» **DIRECTIONS FOR THIS TASK**
In your answer, reproduce exactly the lines from the beginning of the listing below through the one containing "the energy response.", and only those lines.

» **THE RECORDS**
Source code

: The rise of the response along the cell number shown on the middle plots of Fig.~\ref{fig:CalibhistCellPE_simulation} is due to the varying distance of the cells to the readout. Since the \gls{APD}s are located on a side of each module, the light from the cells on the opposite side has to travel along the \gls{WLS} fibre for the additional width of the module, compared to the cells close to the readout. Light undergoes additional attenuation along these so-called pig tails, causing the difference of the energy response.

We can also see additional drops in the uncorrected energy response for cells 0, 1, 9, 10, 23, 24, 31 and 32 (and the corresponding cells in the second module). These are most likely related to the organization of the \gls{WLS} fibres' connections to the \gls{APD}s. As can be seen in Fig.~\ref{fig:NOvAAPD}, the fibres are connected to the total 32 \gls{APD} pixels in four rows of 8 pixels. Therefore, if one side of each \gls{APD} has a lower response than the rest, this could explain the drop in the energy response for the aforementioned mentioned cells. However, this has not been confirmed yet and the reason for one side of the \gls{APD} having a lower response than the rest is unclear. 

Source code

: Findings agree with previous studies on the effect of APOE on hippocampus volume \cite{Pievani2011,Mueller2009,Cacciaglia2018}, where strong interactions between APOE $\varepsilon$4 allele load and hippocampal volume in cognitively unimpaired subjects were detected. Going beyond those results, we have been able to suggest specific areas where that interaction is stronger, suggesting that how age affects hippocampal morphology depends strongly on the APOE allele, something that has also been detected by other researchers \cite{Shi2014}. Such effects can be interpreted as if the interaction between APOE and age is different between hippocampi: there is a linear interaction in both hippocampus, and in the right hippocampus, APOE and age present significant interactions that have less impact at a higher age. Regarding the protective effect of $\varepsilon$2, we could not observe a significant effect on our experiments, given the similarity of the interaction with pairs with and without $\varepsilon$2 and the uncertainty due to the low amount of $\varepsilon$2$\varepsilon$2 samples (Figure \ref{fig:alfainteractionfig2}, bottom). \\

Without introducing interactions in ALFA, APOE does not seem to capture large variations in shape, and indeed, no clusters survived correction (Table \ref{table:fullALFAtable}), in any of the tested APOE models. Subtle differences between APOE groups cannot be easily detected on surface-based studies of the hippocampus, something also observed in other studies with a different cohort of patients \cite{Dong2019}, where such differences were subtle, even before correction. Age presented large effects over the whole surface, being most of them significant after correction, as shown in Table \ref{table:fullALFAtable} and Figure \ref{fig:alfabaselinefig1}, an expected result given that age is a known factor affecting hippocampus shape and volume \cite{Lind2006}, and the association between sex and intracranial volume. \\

» **ANSWER FOR THE TASK**
Source code

: The rise of the response along the cell number shown on the middle plots of Fig.~\ref{fig:CalibhistCellPE_simulation} is due to the varying distance of the cells to the readout. Since the \gls{APD}s are located on a side of each module, the light from the cells on the opposite side has to travel along the \gls{WLS} fibre for the additional width of the module, compared to the cells close to the readout. Light undergoes additional attenuation along these so-called pig tails, causing the difference of the energy response.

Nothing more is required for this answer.